Role of the CA: this guarantees the unaltered transfer of the public keys and the authenticity of the web server. The certificate of the CA is installed in all browsers and appears there as a «trusted root certification authority». If the certificate is not installed, the user receives an error message when opening the website. The web server also generates a key pair whose public part is transferred to the CA. The CA checks the data of the web server operator and signs the key. The thus created web server certificate guarantees the authenticity of the web server and represents a guarantee for users that they have connected with the right web server.

For Outlook Web Access (OWA) you need a SSL certificate that is installed on the OWA server. Depending on which level of trust you want, select between an individual BLUE SSL Certificate DV, OV and EV

Our Techno Partner SwissSign CA trust center has to meet very high requirements so that certificates are considered sufficiently secure. A key aspect for security is the key length, which is repeatedly adapted on account of progress made in computer science and cryptology.

Since 2010 the industry standards have recommended a key length of 2048 bits for asymmetric certificate keys. Symmetric keys can then be exchanged with these asymmetric keys and contents encrypted symmetrically.

The SSL certificate with its asymmetric keys is used only for the unique and secure identification of the server, for mutual authentication and also for setting up the secure channel for exchanging symmetric keys. For performance reasons the data exchange itself is then only via the exchanged symmetric keys. All BlueCerts SSL certificates powered by SwissSign allow the highest possible key length of the symmetric keys, which today are typically 256 bits

The creation and issuance of certificates is performed based on the standard RFC5280. The new standard foresees the placement of the email address in the Subject Distinguished Name as well as in the Subject Alternative Name (SAN). In special the mail applications will analyze the entry in the SAN field. The placement of the email address in the special email address attribute of the Subject Distinguished Name was only done in legacy implementations and is no longer supported by SwissSign.

Every time a website is opened in the web browser, this generally means that a URL of a so-called OCSP responder is entered which indicates whether the certificate of the website is still valid or has been blocked.

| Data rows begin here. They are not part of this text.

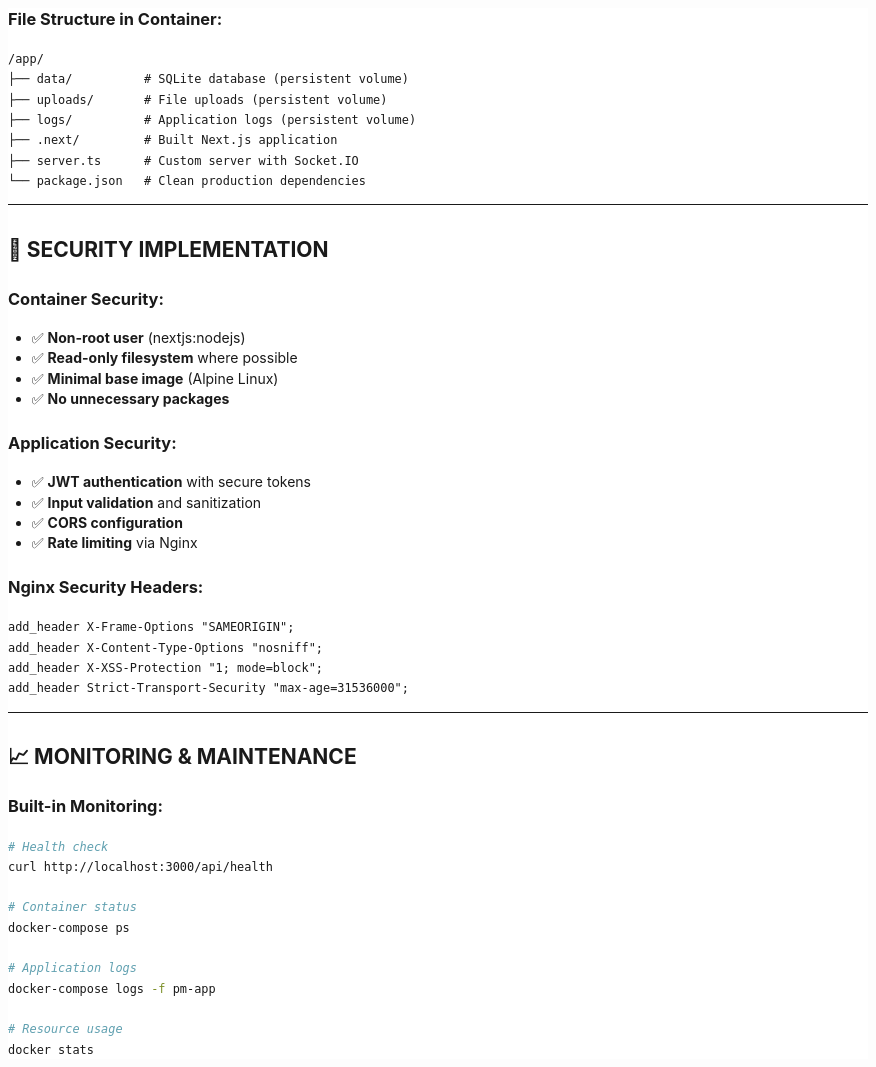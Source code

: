 ### **File Structure in Container:**
```
/app/
├── data/          # SQLite database (persistent volume)
├── uploads/       # File uploads (persistent volume)  
├── logs/          # Application logs (persistent volume)
├── .next/         # Built Next.js application
├── server.ts      # Custom server with Socket.IO
└── package.json   # Clean production dependencies
```

---

## 🔐 **SECURITY IMPLEMENTATION**

### **Container Security:**
- ✅ **Non-root user** (nextjs:nodejs)
- ✅ **Read-only filesystem** where possible
- ✅ **Minimal base image** (Alpine Linux)
- ✅ **No unnecessary packages**

### **Application Security:**
- ✅ **JWT authentication** with secure tokens
- ✅ **Input validation** and sanitization
- ✅ **CORS configuration**
- ✅ **Rate limiting** via Nginx

### **Nginx Security Headers:**
```nginx
add_header X-Frame-Options "SAMEORIGIN";
add_header X-Content-Type-Options "nosniff";
add_header X-XSS-Protection "1; mode=block";
add_header Strict-Transport-Security "max-age=31536000";
```

---

## 📈 **MONITORING & MAINTENANCE**

### **Built-in Monitoring:**
```bash
# Health check
curl http://localhost:3000/api/health

# Container status
docker-compose ps

# Application logs
docker-compose logs -f pm-app

# Resource usage
docker stats
```
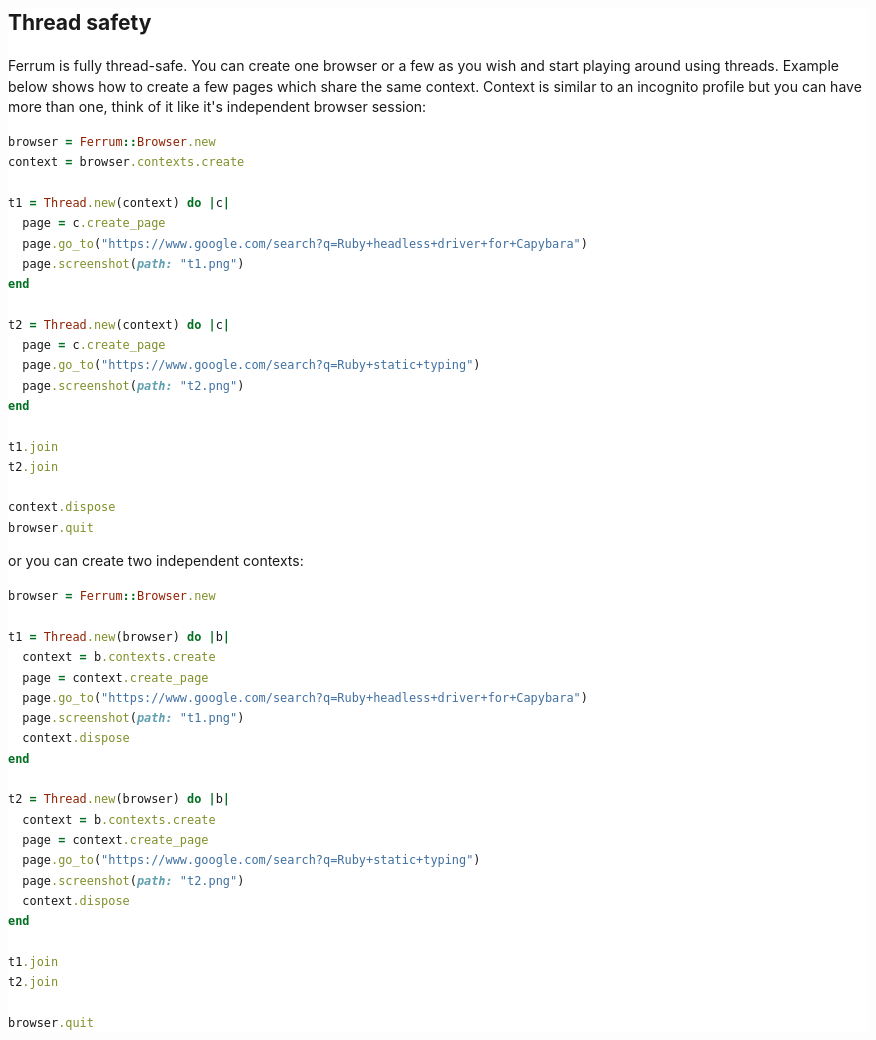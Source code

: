 
## Thread safety ##

Ferrum is fully thread-safe. You can create one browser or a few as you wish and
start playing around using threads. Example below shows how to create a few pages
which share the same context. Context is similar to an incognito profile but you
can have more than one, think of it like it's independent browser session:

```ruby
browser = Ferrum::Browser.new
context = browser.contexts.create

t1 = Thread.new(context) do |c|
  page = c.create_page
  page.go_to("https://www.google.com/search?q=Ruby+headless+driver+for+Capybara")
  page.screenshot(path: "t1.png")
end

t2 = Thread.new(context) do |c|
  page = c.create_page
  page.go_to("https://www.google.com/search?q=Ruby+static+typing")
  page.screenshot(path: "t2.png")
end

t1.join
t2.join

context.dispose
browser.quit
```

or you can create two independent contexts:

```ruby
browser = Ferrum::Browser.new

t1 = Thread.new(browser) do |b|
  context = b.contexts.create
  page = context.create_page
  page.go_to("https://www.google.com/search?q=Ruby+headless+driver+for+Capybara")
  page.screenshot(path: "t1.png")
  context.dispose
end

t2 = Thread.new(browser) do |b|
  context = b.contexts.create
  page = context.create_page
  page.go_to("https://www.google.com/search?q=Ruby+static+typing")
  page.screenshot(path: "t2.png")
  context.dispose
end

t1.join
t2.join

browser.quit
```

This action initially slows down the loading speed of the website, depending on the speed with which the response comes from the OCSP responder. Secondly, the operator of an OCSP responder also receives information about which website was viewed from which IP address, even if SwissSign does not use and save this information.

To avoid this problem, OCSP stapling was introduced a while ago. Here the web server regularly – for example every hour – receives a response from the OCSP responder about its own certificate and then uses this signed validity statement so that the user’s web browser knows that the certificate is still valid.

In the case of Certificate Transparency, there are essentially two possibilities of processing the log information:

  • The signatures of the log servers are included in the certificate.
  • The OCSP responder mechanism is used to confirm the entry in the log server as well as the validity.

It is also possible, but requires a lot of work, for the customers themselves to register their certificates with three logs and include their signatures in the web server.

The integration of the signatures (in particular with three signatures) expands the certificate more and more and additionally leads to operations slowing down, which can also be a disadvantage in particular in the Internet of Things environment with small computing capacities. OCSP stapling is also the ideal solution here.

By the way Firefox and Chrome will require OCSP Stapling in their 2016 versions soon.